5/12/2007

Judge Brands Blair A Criminal

Kiwi judge calls Blair a criminal
By IRENE CHAPPLE - Sunday Star Times Sunday, 13 May 2007

A New Zealand Supreme Court judge has launched a blistering attack on outgoing British Prime Minister Tony Blair, effectively calling him a war criminal for his role in the Iraq conflict.
Justice Ted Thomas, who retired last year but still presides over ongoing cases, told the Sunday Star-Times yesterday that Blair "deceived Cabinet, parliament and the British people" over the war.
And in a hard-hitting essay published in British journal The Spokesman this month, Thomas writes: "As extreme as it sounds, it is difficult to resist the conclusion that, should he be prosecuted at a time when the plea of sovereign immunity is not available, Mr Blair would be found guilty of a war crime."
Thomas said Blair would be guilty of the customary international law crime of aggression as the war was launched without legal basis. "A regime change is not the basis for conducting an invasion of another sovereign state." He said Blair misrepresented - and must have known he was misrepresenting - his attorney-general's advice on the legality of the war.
The essay has drawn conflicting opinion from across the political spectrum. Act Leader Rodney Hide said he was "astounded" a member of the New Zealand judiciary would launch such an attack.
"We get taught at politics 101 there's a distinction between parliament, politics and the judiciary, but here is a judge attacking this PM... his job is to interpret the cases before him, not to engage in politics."
National Party shadow attorney-general Chris Finlayson said the commentary was "not proper - but (Thomas) has always made his own rules".
But Green MP Keith Locke agreed with Thomas and said Blair had personal responsibility for misleading the public.
Locke said it showed admirable judicial independence and could provide Prime Minister Helen Clark with ammunition should she try to talk to the incoming British PM about withdrawing troops from Iraq. Clark was unavailable for comment at press time.
Last week, Blair, his leadership crippled by the decision to invade Iraq, announced he would stand down on June 27. He defended the decision to send troops, saying "hand on heart, I did what I thought was right".
But Thomas's savage essay accuses Blair of treating the foreign affairs portfolio as his "personal fiefdom". Blair, says Thomas, became "almost like a parrot" to the neo-conservatism of US president George W Bush's administration during his tenure.
He says the war is "also an indictment on the political system" which failed to hold him to account over the manipulation of intelligence. The lack of political checks meant Blair "was not constrained from committing political, immoral and illegal misdemeanours".

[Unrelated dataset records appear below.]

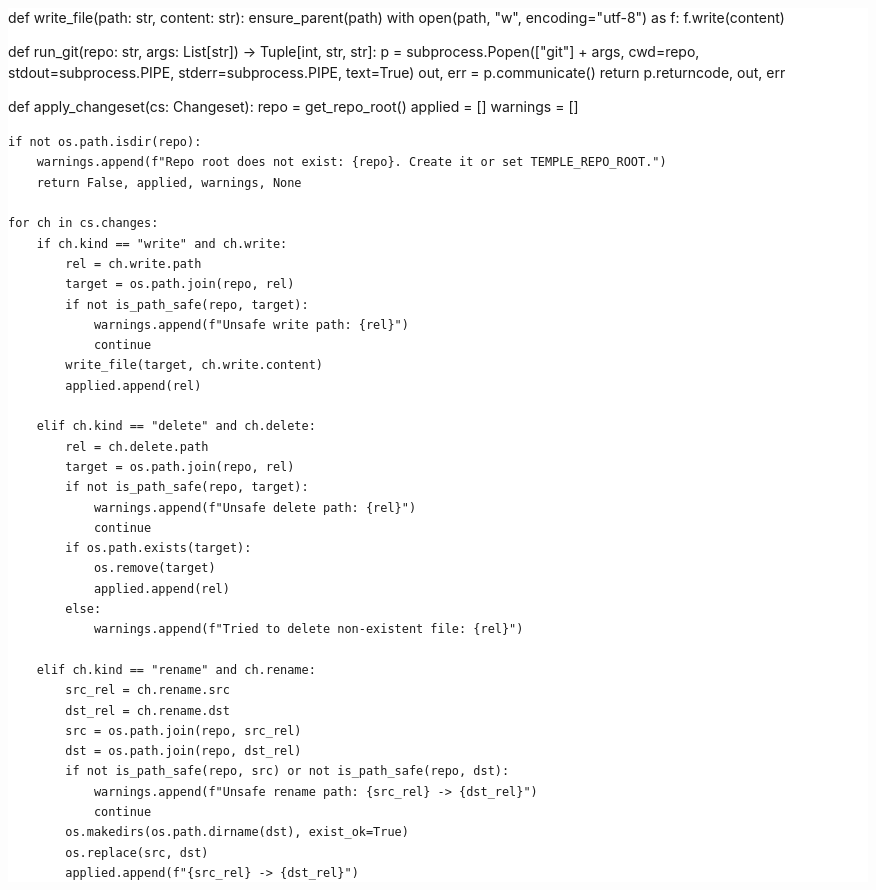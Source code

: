def write_file(path: str, content: str):
    ensure_parent(path)
    with open(path, "w", encoding="utf-8") as f:
        f.write(content)

def run_git(repo: str, args: List[str]) -> Tuple[int, str, str]:
    p = subprocess.Popen(["git"] + args, cwd=repo, stdout=subprocess.PIPE, stderr=subprocess.PIPE, text=True)
    out, err = p.communicate()
    return p.returncode, out, err

def apply_changeset(cs: Changeset):
    repo = get_repo_root()
    applied = []
    warnings = []

    if not os.path.isdir(repo):
        warnings.append(f"Repo root does not exist: {repo}. Create it or set TEMPLE_REPO_ROOT.")
        return False, applied, warnings, None

    for ch in cs.changes:
        if ch.kind == "write" and ch.write:
            rel = ch.write.path
            target = os.path.join(repo, rel)
            if not is_path_safe(repo, target):
                warnings.append(f"Unsafe write path: {rel}")
                continue
            write_file(target, ch.write.content)
            applied.append(rel)

        elif ch.kind == "delete" and ch.delete:
            rel = ch.delete.path
            target = os.path.join(repo, rel)
            if not is_path_safe(repo, target):
                warnings.append(f"Unsafe delete path: {rel}")
                continue
            if os.path.exists(target):
                os.remove(target)
                applied.append(rel)
            else:
                warnings.append(f"Tried to delete non-existent file: {rel}")

        elif ch.kind == "rename" and ch.rename:
            src_rel = ch.rename.src
            dst_rel = ch.rename.dst
            src = os.path.join(repo, src_rel)
            dst = os.path.join(repo, dst_rel)
            if not is_path_safe(repo, src) or not is_path_safe(repo, dst):
                warnings.append(f"Unsafe rename path: {src_rel} -> {dst_rel}")
                continue
            os.makedirs(os.path.dirname(dst), exist_ok=True)
            os.replace(src, dst)
            applied.append(f"{src_rel} -> {dst_rel}")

The US-led invasion began in 2003 after the Bush administration declared Iraqi dictator Saddam Hussein held weapons of mass destruction, a claim later found to be false. Hussein was hanged in December for his role in the 1982 Dujail massacre.
Since the war began, hundreds of thousands of Iraqis and thousands of coalition troops have been killed.

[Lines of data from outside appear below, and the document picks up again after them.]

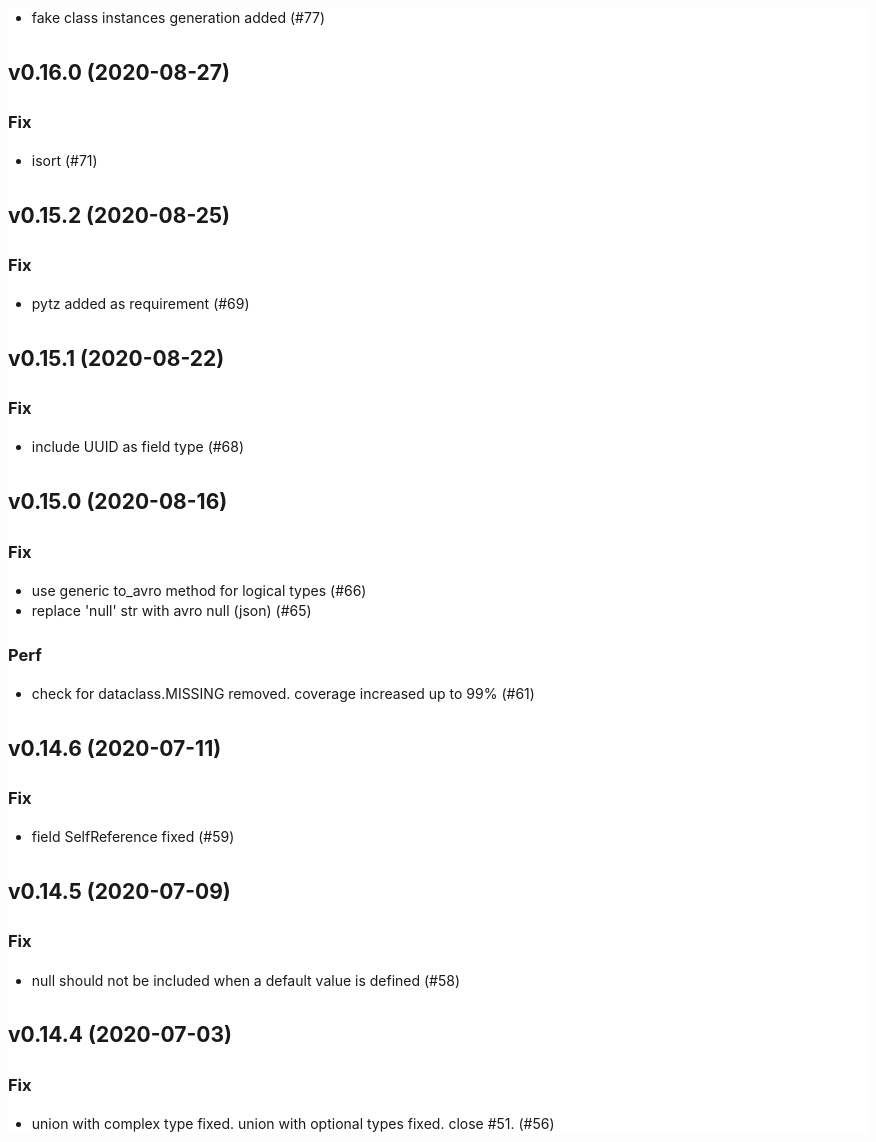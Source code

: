 - fake class instances generation added (#77)

## v0.16.0 (2020-08-27)

### Fix

- isort (#71)

## v0.15.2 (2020-08-25)

### Fix

- pytz added as requirement (#69)

## v0.15.1 (2020-08-22)

### Fix

- include UUID as field type (#68)

## v0.15.0 (2020-08-16)

### Fix

- use generic to_avro method for logical types (#66)
- replace 'null' str with avro null (json) (#65)

### Perf

- check for dataclass.MISSING removed. coverage increased up to 99% (#61)

## v0.14.6 (2020-07-11)

### Fix

- field SelfReference fixed (#59)

## v0.14.5 (2020-07-09)

### Fix

- null should not be included when a default value is defined (#58)

## v0.14.4 (2020-07-03)

### Fix

- union with complex type fixed. union with optional types fixed. close #51. (#56)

Thomas wrote Blair also showed "effective complicity" in the US practice of extraordinary rendition - in which prisoners are deported to countries where they can be tortured.
The essay, written as a judicial investigation, said it was "incongruous" Blair had not resigned or been forced to resign over the war, which "was based on a delusion, and which has had such calamitous and humanly tragic consequences. In short, he has not been held accountable in parliament for the manipulation of the intelligence or the deception he practised in pursuit of the war".
But speaking yesterday to the Star-Times, Thomas said it was "beyond feasibility" Blair would ever stand trial for a war crime. "It will never happen, but (Blair) may have to be circumspect as to which countries he visits."
Thomas has not shied from controversy. He successfully took an injunction to stop the All Blacks touring South Africa in 1985 and worked on a case in which Greenpeace obtained damages against the French government for sinking the Rainbow Warrior. But he told the Star- Times he considers himself a "political eunuch". He published the essay after announcing his retirement because judges should be "aloof" from politics.